As such, here are some basic etiquette tips shared by Native at Virginia Tech powwow organizers:
- Listen to the emcees, as they will provide direction at all times (i.e.- when it is appropriate to remove hats and caps, when photos are not allowed, etc.).
- Dress respectfully. Avoid revealing attire, costumes, or headdresses.
- Do not touch the dancers or their regalia.
- Ask before you take a photo of individuals outside the arena and never enter the dance arena for a photo. Remember to listen to the emcee as they will direct when photos are not allowed.
- Feel free to engage in conversation (at appropriate times) with those around you; ask about what you don't understand, as many will be eager to share and explain their indigenous culture and knowledge.
The powwow is expected to last six hours, with an hour-long intermission at approximately 2:30 p.m. In the event of inclement weather, it will be held in the Old Dominion Ballroom of Squires Student Center. Food and artisan vendors will be present.

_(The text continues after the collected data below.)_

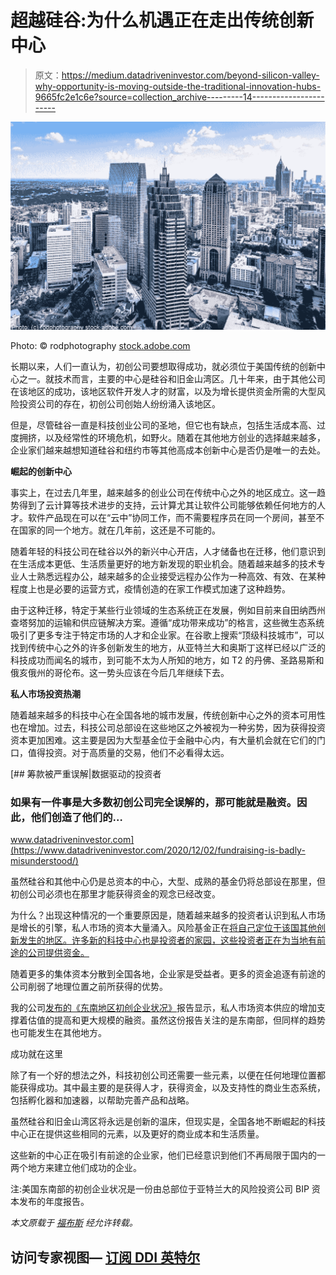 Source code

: # 超越硅谷:为什么机遇正在走出传统创新中心

> 原文：<https://medium.datadriveninvestor.com/beyond-silicon-valley-why-opportunity-is-moving-outside-the-traditional-innovation-hubs-9665fc2e1c6e?source=collection_archive---------14----------------------->

![](img/37285a8b227e9cecff5d4d9c3a2e0ce7.png)

Photo: © rodphotography [stock.adobe.com](http://stock.adobe.com/)

长期以来，人们一直认为，初创公司要想取得成功，就必须位于美国传统的创新中心之一。就技术而言，主要的中心是硅谷和旧金山湾区。几十年来，由于其他公司在该地区的成功，该地区软件开发人才的财富，以及为增长提供资金所需的大型风险投资公司的存在，初创公司创始人纷纷涌入该地区。

但是，尽管硅谷一直是科技创业公司的圣地，但它也有缺点，包括生活成本高、过度拥挤，以及经常性的环境危机，如野火。随着在其他地方创业的选择越来越多，企业家们越来越想知道硅谷和纽约市等其他高成本创新中心是否仍是唯一的去处。

**崛起的创新中心**

事实上，在过去几年里，越来越多的创业公司在传统中心之外的地区成立。这一趋势得到了云计算等技术进步的支持，云计算尤其让软件公司能够依赖任何地方的人才。软件产品现在可以在“云中”协同工作，而不需要程序员在同一个房间，甚至不在国家的同一个地方。就在几年前，这还是不可能的。

随着年轻的科技公司在硅谷以外的新兴中心开店，人才储备也在迁移，他们意识到在生活成本更低、生活质量更好的地方新发现的职业机会。随着越来越多的技术专业人士熟悉远程办公，越来越多的企业接受远程办公作为一种高效、有效、在某种程度上也是必要的运营方式，疫情创造的在家工作模式加速了这种趋势。

由于这种迁移，特定于某些行业领域的生态系统正在发展，例如目前来自田纳西州查塔努加的运输和供应链解决方案。遵循“成功带来成功”的格言，这些微生态系统吸引了更多专注于特定市场的人才和企业家。在谷歌上搜索“顶级科技城市”，可以找到传统中心之外的许多创新发生的地方，从亚特兰大和奥斯丁这样已经以广泛的科技成功而闻名的城市，到可能不太为人所知的地方，如 T2 的丹佛、圣路易斯和俄亥俄州的哥伦布。这一势头应该在今后几年继续下去。

**私人市场投资热潮**

随着越来越多的科技中心在全国各地的城市发展，传统创新中心之外的资本可用性也在增加。过去，科技公司总部设在这些地区之外被视为一种劣势，因为获得投资资本更加困难。这主要是因为大型基金位于金融中心内，有大量机会就在它们的门口，值得投资。对于高质量的交易，他们不必看得太远。

[](https://www.datadriveninvestor.com/2020/12/02/fundraising-is-badly-misunderstood/) [## 筹款被严重误解|数据驱动的投资者

### 如果有一件事是大多数初创公司完全误解的，那可能就是融资。因此，他们创造了他们的…

www.datadriveninvestor.com](https://www.datadriveninvestor.com/2020/12/02/fundraising-is-badly-misunderstood/) 

虽然硅谷和其他中心仍是总资本的中心，大型、成熟的基金仍将总部设在那里，但初创公司必须也在那里才能获得资金的观念已经改变。

为什么？出现这种情况的一个重要原因是，随着越来越多的投资者认识到私人市场是增长的引擎，私人市场的资本大量涌入。风险基金正在[将自己定位于该国其他创新发生的地区。许多新的科技中心也是投资者的家园，这些投资者正在为当地有前途的公司提供资金。](https://www.nytimes.com/2020/04/15/business/smallbusiness/venture-capital-move-inland.html)

随着更多的集体资本分散到全国各地，企业家是受益者。更多的资金追逐有前途的公司削弱了地理位置之前所获得的优势。

我的公司[发布的《东南地区初创企业状况》](https://www.bip-capital.com/the-state-of-startups-2020)报告显示，私人市场资本供应的增加支撑着估值的提高和更大规模的融资。虽然这份报告关注的是东南部，但同样的趋势也可能发生在其他地方。

成功就在这里

除了有一个好的想法之外，科技初创公司还需要一些元素，以便在任何地理位置都能获得成功。其中最主要的是获得人才，获得资金，以及支持性的商业生态系统，包括孵化器和加速器，以帮助完善产品和战略。

虽然硅谷和旧金山湾区将永远是创新的温床，但现实是，全国各地不断崛起的科技中心正在提供这些相同的元素，以及更好的商业成本和生活质量。

这些新的中心正在吸引有前途的企业家，他们已经意识到他们不再局限于国内的一两个地方来建立他们成功的企业。

注:美国东南部的初创企业状况是一份由总部位于亚特兰大的风险投资公司 BIP 资本发布的年度报告。

*本文原载于* [*福布斯*](https://www.forbes.com/sites/markflickinger/2020/10/30/beyond-silicon-valley-why-opportunity-is-moving-outside-the-traditional-innovation-hubs) *经允许转载。*

## 访问专家视图— [订阅 DDI 英特尔](https://datadriveninvestor.com/ddi-intel)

Sponsors for this inaugural powwow include: Native at Virginia Tech, Student Budget Board, Division of Student Affairs and Intercultural Engagement Center, American Indian and Indigenous Alliance, American Indian Studies Program, American Indian and Indigenous Community Center, Department of Psychology, College of Engineering, University Libraries, School of Performing Arts, The Graduate School at Virginia Tech, Multicultural Academic Opportunities Program, Department of Religion and Culture, Department of Marketing, Department of Management, Department of Sociology, College of Agricultural and Life Sciences Diversity Council, Virginia Tech Alumni Association.